In my practice, the filing of a Notice is often the moment clients recognize the urgency of the problem. Even if a lien is later paid or released, it can complicate title searches, commercial financing, and negotiations with creditors (IRS.gov).
How state tax liens differ from federal tax liens
State tax liens arise under state statutes and vary widely in procedure and remedies. Common forms include liens for state income tax, sales and use taxes, payroll withholding taxes, and, importantly, property tax liens — which are often treated differently and may lead to tax sales.
Differences to note:
- Jurisdiction and rules differ: Each state sets its own timelines, notice rules, appeal rights, and enforcement mechanisms. Some states perfect liens automatically; others require county recording.

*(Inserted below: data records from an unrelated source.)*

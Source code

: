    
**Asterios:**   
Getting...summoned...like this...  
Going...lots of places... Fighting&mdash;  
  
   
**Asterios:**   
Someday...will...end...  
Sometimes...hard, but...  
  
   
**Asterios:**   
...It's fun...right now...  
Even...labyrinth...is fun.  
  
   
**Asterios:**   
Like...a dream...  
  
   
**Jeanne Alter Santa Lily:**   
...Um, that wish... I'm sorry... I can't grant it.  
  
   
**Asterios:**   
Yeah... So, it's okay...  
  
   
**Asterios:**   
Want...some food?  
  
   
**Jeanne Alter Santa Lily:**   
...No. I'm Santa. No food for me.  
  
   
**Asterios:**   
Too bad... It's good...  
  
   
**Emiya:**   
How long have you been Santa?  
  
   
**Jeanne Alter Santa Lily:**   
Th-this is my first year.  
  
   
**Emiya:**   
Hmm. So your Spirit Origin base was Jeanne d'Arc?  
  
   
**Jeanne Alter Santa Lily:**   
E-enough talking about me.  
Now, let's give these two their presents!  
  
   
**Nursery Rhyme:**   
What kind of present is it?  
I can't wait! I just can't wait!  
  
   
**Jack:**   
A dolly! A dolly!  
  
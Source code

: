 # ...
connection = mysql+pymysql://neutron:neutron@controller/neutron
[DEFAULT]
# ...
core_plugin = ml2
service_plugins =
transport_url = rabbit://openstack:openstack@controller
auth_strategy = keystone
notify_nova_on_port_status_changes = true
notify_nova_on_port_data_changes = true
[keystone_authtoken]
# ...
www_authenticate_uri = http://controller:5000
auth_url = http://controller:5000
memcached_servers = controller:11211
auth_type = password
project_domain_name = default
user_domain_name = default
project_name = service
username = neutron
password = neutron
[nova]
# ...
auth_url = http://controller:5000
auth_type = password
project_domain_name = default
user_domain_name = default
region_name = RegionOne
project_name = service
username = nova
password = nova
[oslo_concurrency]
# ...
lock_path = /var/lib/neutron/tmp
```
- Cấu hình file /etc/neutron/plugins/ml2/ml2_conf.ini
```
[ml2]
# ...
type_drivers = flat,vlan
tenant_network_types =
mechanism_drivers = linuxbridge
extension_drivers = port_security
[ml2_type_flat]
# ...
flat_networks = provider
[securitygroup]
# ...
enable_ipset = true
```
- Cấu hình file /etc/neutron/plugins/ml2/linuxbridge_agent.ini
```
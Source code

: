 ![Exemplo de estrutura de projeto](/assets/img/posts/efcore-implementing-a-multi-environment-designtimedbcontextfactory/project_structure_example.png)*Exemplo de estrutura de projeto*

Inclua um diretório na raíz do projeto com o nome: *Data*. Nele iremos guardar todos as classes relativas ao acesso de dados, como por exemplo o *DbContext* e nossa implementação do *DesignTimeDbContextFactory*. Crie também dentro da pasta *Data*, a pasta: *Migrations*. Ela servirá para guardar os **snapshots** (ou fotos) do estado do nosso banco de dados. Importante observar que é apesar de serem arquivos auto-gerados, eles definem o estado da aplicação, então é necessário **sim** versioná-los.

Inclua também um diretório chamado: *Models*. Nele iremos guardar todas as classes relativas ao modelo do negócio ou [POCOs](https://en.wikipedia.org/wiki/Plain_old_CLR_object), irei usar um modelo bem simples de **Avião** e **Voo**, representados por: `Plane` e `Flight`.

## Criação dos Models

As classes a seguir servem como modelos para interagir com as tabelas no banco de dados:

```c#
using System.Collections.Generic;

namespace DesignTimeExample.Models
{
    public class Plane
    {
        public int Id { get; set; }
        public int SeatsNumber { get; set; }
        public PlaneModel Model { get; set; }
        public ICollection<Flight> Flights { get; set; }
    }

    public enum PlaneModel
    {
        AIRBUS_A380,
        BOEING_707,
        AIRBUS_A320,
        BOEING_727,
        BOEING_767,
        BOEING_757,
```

- Property tax liens can be especially urgent: Failure to pay property taxes may lead to foreclosure or a tax sale under many state laws — often faster than federal processes.
- Enforcement tools: States can garnish wages, seize bank accounts, place liens on property, and in some cases pursue criminal penalties for willful failure to collect or remit certain taxes (for example, payroll withholding).
Because state rules vary, the practical steps and timelines you must follow depend on the state agency involved. If you’re dealing with a state lien, consult the issuing state’s tax authority website and consider speaking with a local tax attorney.
Priority, perfection, and how liens affect transactions
- Priority: Liens are ranked by priority (often the date of filing or the date the claim attaches). A prior recorded mortgage usually keeps priority over a later-filed tax lien, but the technical details depend on whether the lien relates back to the assessment date.
- Title and sales: Both federal and state liens can show up in public-record title searches and must typically be resolved for clean transfers of real estate. See our guide on how liens affect credit and property sales for more (How Tax Liens Affect Your Credit and Property Sales).
- Credit reporting: Historically, tax liens could appear on credit reports. Since policy changes by major credit bureaus in 2017–2018, many public-record tax liens were removed from consumer credit reports. However, liens still affect lender decisions because they appear in public records and title searches, and some mortgage underwriters will require lien resolution.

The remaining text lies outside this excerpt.